Start chat loop and handle conversation

print("\nComposio Tool Router session created.")

chat_session = SQLiteSession("conversation_openai_toolrouter")

print("\nChat started. Type your requests below.")
print("Commands: 'exit', 'quit', or 'q' to end\n")

async def main():
    try:
        result = await Runner.run(
            agent,
            "What can you help me with?",
            session=chat_session
        )
        print(f"Assistant: {result.final_output}\n")
    except Exception as e:
        print(f"Error: {e}\n")

    while True:
        user_input = input("You: ").strip()
        if user_input.lower() in {"exit", "quit", "q"}:
            print("Goodbye!")
            break

        result = await Runner.run(
            agent,
            user_input,
            session=chat_session
        )
        print(f"Assistant: {result.final_output}\n")

asyncio.run(main())
What's happening:
  • The program prints a session URL that you visit to authorize Kit.
  • After authorization, the chat begins.
  • Each message you type is processed by the agent using Runner.run().
  • The responses are printed to the console, and conversations are saved locally using SQLite.
  • Typing exit, quit, or q cleanly ends the chat.

Complete Code

Here's the complete code to get you started with Kit and open-ai-agents-sdk:

import asyncio
import os
from dotenv import load_dotenv

from composio import Composio
from composio_openai_agents import OpenAIAgentsProvider
from agents import Agent, Runner, HostedMCPTool, SQLiteSession

load_dotenv()

api_key = os.getenv("COMPOSIO_API_KEY")
user_id = os.getenv("USER_ID")

if not api_key:
    raise RuntimeError("COMPOSIO_API_KEY is not set. Create a .env file with COMPOSIO_API_KEY=your_key")

# Initialize Composio
composio = Composio(api_key=api_key, provider=OpenAIAgentsProvider())
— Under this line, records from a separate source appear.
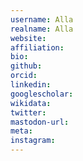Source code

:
 ```yaml
---
username: Alla
realname: Alla
website: 
affiliation: 
bio: 
github: 
orcid: 
linkedin: 
googlescholar: 
wikidata: 
twitter: 
mastodon-url: 
meta:
instagram:
---
```

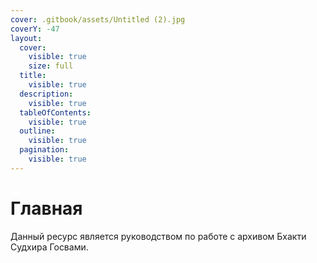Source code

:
 ```yaml
---
cover: .gitbook/assets/Untitled (2).jpg
coverY: -47
layout:
  cover:
    visible: true
    size: full
  title:
    visible: true
  description:
    visible: true
  tableOfContents:
    visible: true
  outline:
    visible: true
  pagination:
    visible: true
---
```


# Главная

Данный ресурс является руководством по работе с архивом Бхакти Судхира Госвами.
# Create Tool Router session
session = composio.create(
    user_id=user_id,
    toolkits=["kit"]
)
mcp_url = session.mcp.url

# Configure agent with MCP tool
agent = Agent(
    name="Assistant",
    model="gpt-5",
    instructions=(
        "You are a helpful assistant that can access Kit. "
        "Help users perform Kit operations through natural language."
    ),
    tools=[
        HostedMCPTool(
            tool_config={
                "type": "mcp",
                "server_label": "tool_router",
                "server_url": mcp_url,
                "headers": {"x-api-key": api_key},
                "require_approval": "never",
            }
        )
    ],
)

print("\nComposio Tool Router session created.")

chat_session = SQLiteSession("conversation_openai_toolrouter")

print("\nChat started. Type your requests below.")
print("Commands: 'exit', 'quit', or 'q' to end\n")

async def main():
    try:
        result = await Runner.run(
            agent,
            "What can you help me with?",
            session=chat_session
        )
        print(f"Assistant: {result.final_output}\n")
    except Exception as e:
        print(f"Error: {e}\n")

    while True:
        user_input = input("You: ").strip()
        if user_input.lower() in {"exit", "quit", "q"}:
            print("Goodbye!")
            break

        result = await Runner.run(
            agent,
            user_input,
            session=chat_session
        )
        print(f"Assistant: {result.final_output}\n")

asyncio.run(main())

Conclusion

This was a starter code for integrating Kit MCP with OpenAI Agents SDK to build a functional AI agent that can interact with Kit.

Key features:

  • Hosted MCP tool integration through Composio's Tool Router
  • SQLite session persistence for conversation history
  • Simple async chat loop for interactive testing
You can extend this by adding more toolkits, implementing custom business logic, or building a web interface around the agent.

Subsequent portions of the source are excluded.